What lines of the data below hold the string "infringement"? Copy each one out.
*** INFORMATION ***
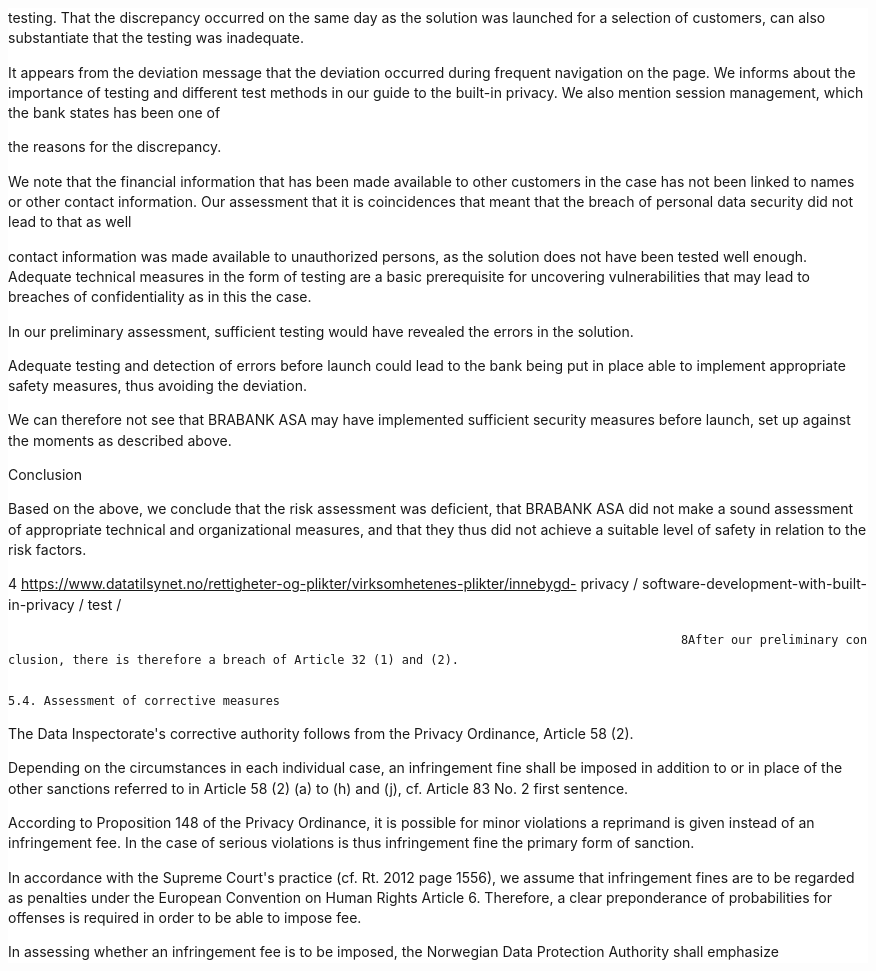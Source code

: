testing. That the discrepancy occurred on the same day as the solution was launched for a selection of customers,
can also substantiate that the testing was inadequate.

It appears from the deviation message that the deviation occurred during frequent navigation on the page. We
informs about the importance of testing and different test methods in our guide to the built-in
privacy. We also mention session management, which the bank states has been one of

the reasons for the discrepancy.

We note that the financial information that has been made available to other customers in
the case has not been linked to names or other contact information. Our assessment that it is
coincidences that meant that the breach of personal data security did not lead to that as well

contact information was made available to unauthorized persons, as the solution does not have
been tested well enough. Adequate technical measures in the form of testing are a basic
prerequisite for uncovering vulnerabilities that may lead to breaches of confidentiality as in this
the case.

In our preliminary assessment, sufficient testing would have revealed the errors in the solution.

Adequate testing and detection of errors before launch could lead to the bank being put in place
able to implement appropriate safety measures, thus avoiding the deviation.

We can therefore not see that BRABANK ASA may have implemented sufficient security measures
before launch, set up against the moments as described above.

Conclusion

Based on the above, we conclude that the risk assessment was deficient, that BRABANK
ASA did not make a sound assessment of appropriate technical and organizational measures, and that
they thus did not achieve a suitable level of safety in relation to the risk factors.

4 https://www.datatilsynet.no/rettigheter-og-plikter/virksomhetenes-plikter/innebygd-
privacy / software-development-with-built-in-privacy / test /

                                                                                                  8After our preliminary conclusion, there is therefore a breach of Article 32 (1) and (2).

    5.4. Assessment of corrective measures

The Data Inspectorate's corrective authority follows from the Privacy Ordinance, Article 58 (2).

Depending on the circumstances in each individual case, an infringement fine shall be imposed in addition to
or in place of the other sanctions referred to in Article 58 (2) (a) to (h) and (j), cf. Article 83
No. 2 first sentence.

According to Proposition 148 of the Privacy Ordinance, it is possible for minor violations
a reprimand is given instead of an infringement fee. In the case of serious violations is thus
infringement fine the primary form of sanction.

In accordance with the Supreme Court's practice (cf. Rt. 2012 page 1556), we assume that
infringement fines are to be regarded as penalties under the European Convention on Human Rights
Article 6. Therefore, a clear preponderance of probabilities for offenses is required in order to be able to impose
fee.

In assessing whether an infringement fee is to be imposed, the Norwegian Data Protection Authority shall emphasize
*** End of INFORMATION ***
WRITTEN SOLUTION:
Depending on the circumstances in each individual case, an infringement fine shall be imposed in addition to
a reprimand is given instead of an infringement fee. In the case of serious violations is thus
infringement fine the primary form of sanction.
infringement fines are to be regarded as penalties under the European Convention on Human Rights
In assessing whether an infringement fee is to be imposed, the Norwegian Data Protection Authority shall emphasize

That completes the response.